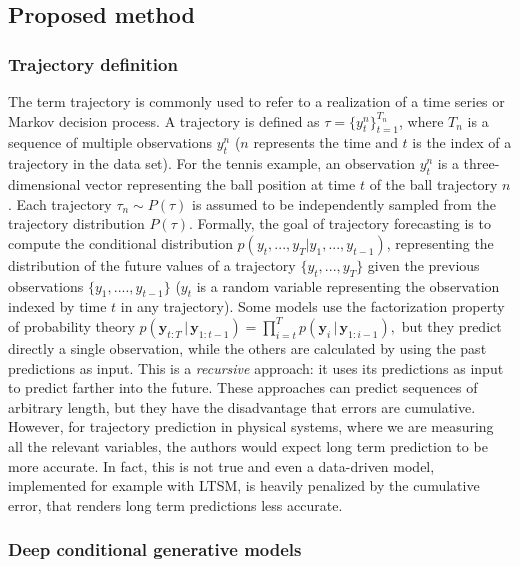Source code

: \subsection{Proposed method}\label{header-n958}

\subsubsection{Trajectory definition}\label{header-n959}

The term trajectory is commonly used to refer to a realization of a time
series or Markov decision process. A trajectory is defined as
$\tau=\{y_t^{n}\}^{T_n}_{t=1}$, where $T_n$ is a sequence of
multiple observations $y_t^{n}$ ($n$ represents the time and $t$
is the index of a trajectory in the data set). For the tennis example,
an observation $y^{n}_t$ is a three-dimensional vector representing
the ball position at time $t$ of the ball trajectory $n$. Each
trajectory $\tau_n∼ P(\tau)$ is assumed to be independently sampled
from the trajectory distribution $P(\tau)$. Formally, the goal of
trajectory forecasting is to compute the conditional distribution
$p(y_t,..., y_T | y_1,..., y_{t−1})$, representing the distribution of
the future values of a trajectory $\{y_t,..., y_T \}$ given the
previous observations $\{y_1,...., y_{t-1}\}$ ($y_t$ is a random
variable representing the observation indexed by time $t$ in any
trajectory). Some models use the factorization property of probability
theory
\newline
$ p(\boldsymbol{y}_{t:T} \, | \,\boldsymbol{y}_{1:t-1}) = \prod _{i=t}^{T}{p(\boldsymbol{y}_{i} \, | \,\boldsymbol{y}_{1:i-1})}, $
\newline
but they predict directly a single observation, while the others are
calculated by using the past predictions as input. This is a
\emph{recursive} approach: it uses its predictions as input to predict
farther into the future. These approaches can predict sequences of
arbitrary length, but they have the disadvantage that errors are
cumulative. However, for trajectory prediction in physical systems,
where we are measuring all the relevant variables, the authors would
expect long term prediction to be more accurate. In fact, this is not
true and even a data-driven model, implemented for example with LTSM, is
heavily penalized by the cumulative error, that renders long term
predictions less accurate.

\subsubsection{Deep conditional generative models}\label{header-n963}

### WORK TO BE COMPLETED
Omitting all pictures, give the preceding listing again exactly.

### RESPONSE FOR THIS EXERCISE
Source code

: \subsection{Proposed method}\label{header-n958}

\subsubsection{Trajectory definition}\label{header-n959}

The term trajectory is commonly used to refer to a realization of a time
series or Markov decision process. A trajectory is defined as
$\tau=\{y_t^{n}\}^{T_n}_{t=1}$, where $T_n$ is a sequence of
multiple observations $y_t^{n}$ ($n$ represents the time and $t$
is the index of a trajectory in the data set). For the tennis example,
an observation $y^{n}_t$ is a three-dimensional vector representing
the ball position at time $t$ of the ball trajectory $n$. Each
trajectory $\tau_n∼ P(\tau)$ is assumed to be independently sampled
from the trajectory distribution $P(\tau)$. Formally, the goal of
trajectory forecasting is to compute the conditional distribution
$p(y_t,..., y_T | y_1,..., y_{t−1})$, representing the distribution of
the future values of a trajectory $\{y_t,..., y_T \}$ given the
previous observations $\{y_1,...., y_{t-1}\}$ ($y_t$ is a random
variable representing the observation indexed by time $t$ in any
trajectory). Some models use the factorization property of probability
theory
\newline
$ p(\boldsymbol{y}_{t:T} \, | \,\boldsymbol{y}_{1:t-1}) = \prod _{i=t}^{T}{p(\boldsymbol{y}_{i} \, | \,\boldsymbol{y}_{1:i-1})}, $
\newline
but they predict directly a single observation, while the others are
calculated by using the past predictions as input. This is a
\emph{recursive} approach: it uses its predictions as input to predict
farther into the future. These approaches can predict sequences of
arbitrary length, but they have the disadvantage that errors are
cumulative. However, for trajectory prediction in physical systems,
where we are measuring all the relevant variables, the authors would
expect long term prediction to be more accurate. In fact, this is not
true and even a data-driven model, implemented for example with LTSM, is
heavily penalized by the cumulative error, that renders long term
predictions less accurate.

\subsubsection{Deep conditional generative models}\label{header-n963}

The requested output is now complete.